Está claro que precisamos realizar um volume de investimento muito grande para lograrmos ter uma internet de banda larga decente para a população brasileira. Se não fosse por iniciativa própria das operadoras de telefonia local e de TV a cabo, estaríamos hoje com Internet discada e banda largas restritas do radio. Se considerarmos os custos de infra-estrutura, comercialização e os preços cobrados pelas operadoras, creio que o negócio de banda larga possa estar sendo subsidiado pelas grandes margens dos serviços tradicionais.

 

Concordo plenamente com o solicitado pela carta. Estamos em um cenário com uma demanda crescente em quantidade e qualidade, por outro lado não temos uma estrutura regulatória definida.
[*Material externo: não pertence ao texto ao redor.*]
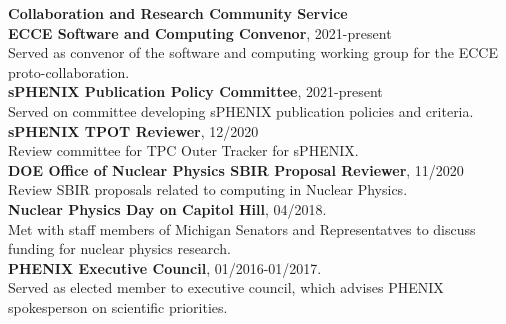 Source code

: \documentclass[11pt]{article}
\begin{document}
\vspace{7pt}




\begin{flushleft}
	\LARGE\textbf{Collaboration and Research Community Service} \\
	\normalsize 
	\vspace{0.3cm}
	\textbf{ECCE Software and Computing Convenor}, 2021-present \\ Served as convenor of the software and computing working group for the ECCE proto-collaboration.\\
	\vspace*{0.2cm}
	\textbf{sPHENIX Publication Policy Committee}, 2021-present \\ Served on committee developing sPHENIX publication policies and criteria. \\
	\vspace*{0.2cm}
	\textbf{sPHENIX TPOT Reviewer}, 12/2020 \\ Review committee for TPC Outer Tracker for sPHENIX. \\
	\vspace*{0.2cm}
	\textbf{DOE Office of Nuclear Physics SBIR Proposal Reviewer}, 11/2020 \\ Review SBIR proposals related to computing in Nuclear Physics. \\
	\vspace*{0.2cm}
	\textbf{Nuclear Physics Day on Capitol Hill}, 04/2018. \\ Met with staff members of Michigan Senators and Representatves to discuss funding for nuclear physics research.\\
	\vspace*{0.2cm}
	\textbf{PHENIX Executive Council}, 01/2016-01/2017.\\ Served as elected member to executive council, which advises PHENIX spokesperson on scientific priorities.
	
	
\end{flushleft}







\end{document}
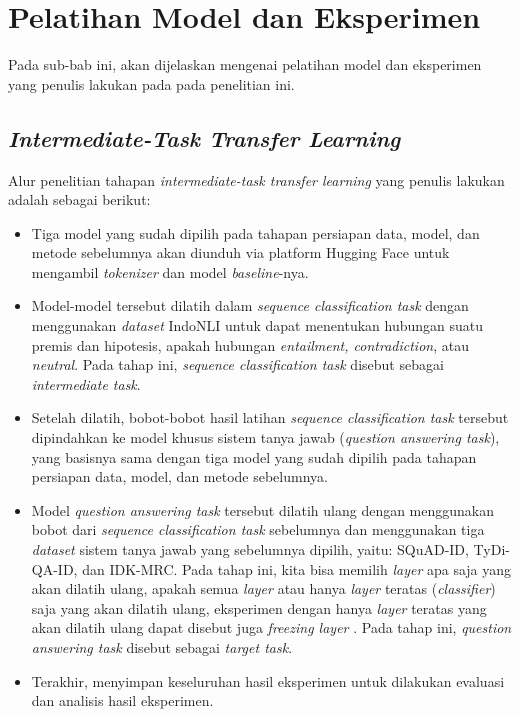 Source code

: \section{Pelatihan Model dan Eksperimen}
Pada sub-bab ini, akan dijelaskan mengenai pelatihan model dan eksperimen yang penulis lakukan pada pada penelitian ini. 

\subsection{\emph{Intermediate-Task Transfer Learning}}
Alur penelitian tahapan \emph{intermediate-task transfer learning} yang penulis lakukan adalah sebagai berikut:

\begin{itemize}
    
    \item Tiga model yang sudah dipilih pada tahapan persiapan data, model, dan metode sebelumnya akan diunduh via platform Hugging Face untuk mengambil \emph{tokenizer} dan model \emph{baseline}-nya.

    \item Model-model tersebut dilatih dalam \emph{sequence classification task} dengan menggunakan \emph{dataset} IndoNLI untuk dapat menentukan hubungan suatu premis dan hipotesis, apakah hubungan \emph{entailment, contradiction}, atau \emph{neutral}. Pada tahap ini, \emph{sequence classification task} disebut sebagai \emph{intermediate task}.

    \item Setelah dilatih, bobot-bobot hasil latihan \emph{sequence classification task} tersebut dipindahkan ke model khusus sistem tanya jawab (\emph{question answering task}), yang basisnya sama dengan tiga model yang sudah dipilih pada tahapan persiapan data, model, dan metode sebelumnya.

    \item Model \emph{question answering task} tersebut dilatih ulang dengan menggunakan bobot dari \emph{sequence classification task} sebelumnya dan menggunakan tiga \emph{dataset} sistem tanya jawab yang sebelumnya dipilih, yaitu: SQuAD-ID, TyDi-QA-ID, dan IDK-MRC. Pada tahap ini, kita bisa memilih \emph{layer} apa saja yang akan dilatih ulang, apakah semua \emph{layer} atau hanya \emph{layer} teratas (\emph{classifier}) saja yang akan dilatih ulang, eksperimen dengan hanya \emph{layer} teratas yang akan dilatih ulang dapat disebut juga \emph{freezing layer} \citep{lee2019elsa}. Pada tahap ini, \emph{question answering task} disebut sebagai \emph{target task}.

    \item Terakhir, menyimpan keseluruhan hasil eksperimen untuk dilakukan evaluasi dan analisis hasil eksperimen.

\end{itemize}


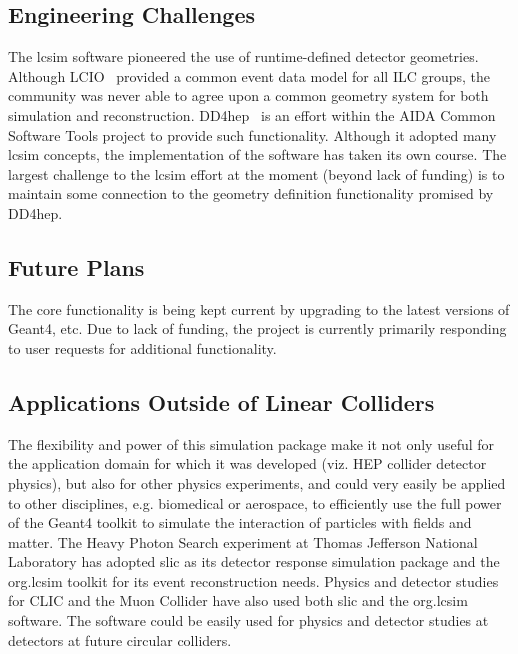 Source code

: \subsection{Engineering Challenges}

The lcsim software pioneered the use of runtime-defined detector geometries.
Although LCIO~\cite{lcioWebsite} provided a common event data model for all ILC groups, the
community was never able to agree upon a common geometry system for both
simulation and reconstruction. DD4hep~\cite{dd4hepWebsite} is an effort within the AIDA Common
Software Tools project to provide such functionality. Although it adopted many
lcsim concepts, the implementation of the software has taken its own course. The
largest challenge to the lcsim effort at the moment (beyond lack of funding) is
to maintain some connection to the geometry definition functionality promised by
DD4hep.

\subsection{Future Plans}

The core functionality is being kept current by upgrading to the latest versions
of Geant4, etc. Due to lack of funding, the project is currently primarily
responding to user requests for additional functionality.

\subsection{Applications Outside of Linear Colliders}

The flexibility and power of this simulation package make it not only useful for
the application domain for which it was developed (viz. HEP collider detector
physics), but also for other physics experiments, and could very easily be
applied to other disciplines, e.g. biomedical or aerospace, to efficiently use
the full power of the Geant4 toolkit to simulate the interaction of particles
with fields and matter. The Heavy Photon Search experiment at Thomas
Jefferson National Laboratory has adopted slic as its detector response
simulation package and the org.lcsim toolkit for its event reconstruction needs.
Physics and detector studies for CLIC and the Muon Collider have also
used both slic and the org.lcsim software. The software could be easily used for
physics and detector studies at detectors at future circular colliders.
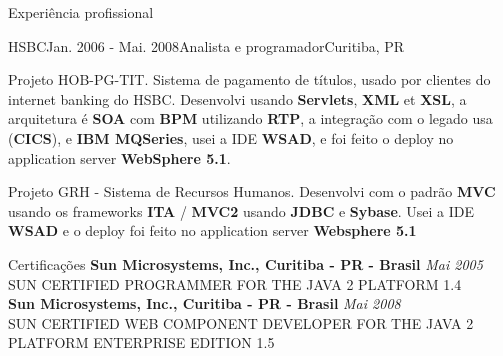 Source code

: \documentclass{resume}
\begin{document}
\begin{rSection}{Experiência profissional}
\begin{rSubsection}{HSBC}{Jan. 2006 - Mai. 2008}{Analista e programador}{Curitiba, PR}
    \item Projeto HOB-PG-TIT. Sistema de pagamento de títulos, usado por clientes do internet banking do HSBC. Desenvolvi usando \textbf{Servlets}, \textbf{XML} et \textbf{XSL}, a arquitetura é \textbf{SOA} com \textbf{BPM} utilizando \textbf{RTP}, a integração com o legado usa (\textbf{CICS}), e \textbf{IBM MQSeries}, usei a IDE \textbf{WSAD}, e foi feito o deploy no application server \textbf{WebSphere 5.1}.\\
    \item Projeto GRH - Sistema de Recursos Humanos. Desenvolvi com o padrão \textbf{MVC} usando os frameworks \textbf{ITA} / \textbf{MVC2} usando \textbf{JDBC} e \textbf{Sybase}. Usei a IDE \textbf{WSAD} e o deploy foi feito no application server \textbf{Websphere 5.1}
    \end{rSubsection}
  \end{rSection}

  \begin{rSection}{Certificações}
    {\bf Sun Microsystems, Inc., Curitiba - PR - Brasil} \hfill {\em Mai 2005} \\ 
    {SUN CERTIFIED PROGRAMMER FOR THE JAVA 2 PLATFORM 1.4} \\

    {\bf Sun Microsystems, Inc., Curitiba - PR - Brasil} \hfill {\em Mai 2008} \\ 
    {SUN CERTIFIED WEB COMPONENT DEVELOPER FOR THE JAVA 2 PLATFORM ENTERPRISE EDITION 1.5} \\
  \end{rSection}
  
\end{document}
Concordo que precisamos de uma melhor estrutura tributária, redefinição de limites de competência das esferas governamentais, adequação dos custos de direito de passagem, novas outorgas e novas frequências. Mas precisamos também de uma definição clara nas outorgas das áreas de atuação, com objetivos claros das metas de qualidade.

 

Vivemos em um cenário de completa arbitrariedade. Será que o órgão regulador acredita que este setor possa se auto regular? Durante o ano de 2008 e o primeiro semestre de 2009 ocorreram algumas interrupções sérias do serviço de banda larga e de dados da Telefônica, provocando inclusive a paralisação de serviços públicos.

 

Provavelmente os contratos com grandes usuários deveriam ter alguma clausula de garantia de nível de serviço, provocando muita para o prestador de serviço. OK. E para o usuário residencial. Este não possui SLA e somente o órgão regulador poderia definir regras para tal.

 

A Telefônica ressarciu os usuários pelos dias parados conforme acordado com o Ministério Público. Em função das ocorrência a ANATEL penalizou a Telefônica com a interrupção da comercialização do Speedy por tempo indeterminado. A mesma realizou uma série de investimentos para melhorar a qualidade dos serviços e voltou a vender seu produto.

 

Sob qual arcabouço jurídico a ANATEL tomou esta decisão? Nenhuma! Uma completa arbitrariedade causando maior receio a futuros investimentos no país. A única regulamentação pertinente a prestação de serviço de banda larga é a licença de SCM, que não possui qualquer referencia a qualidade da prestação do serviço. Precisamos de regras claras para incentivar o investimento e termos um serviço de qualidade.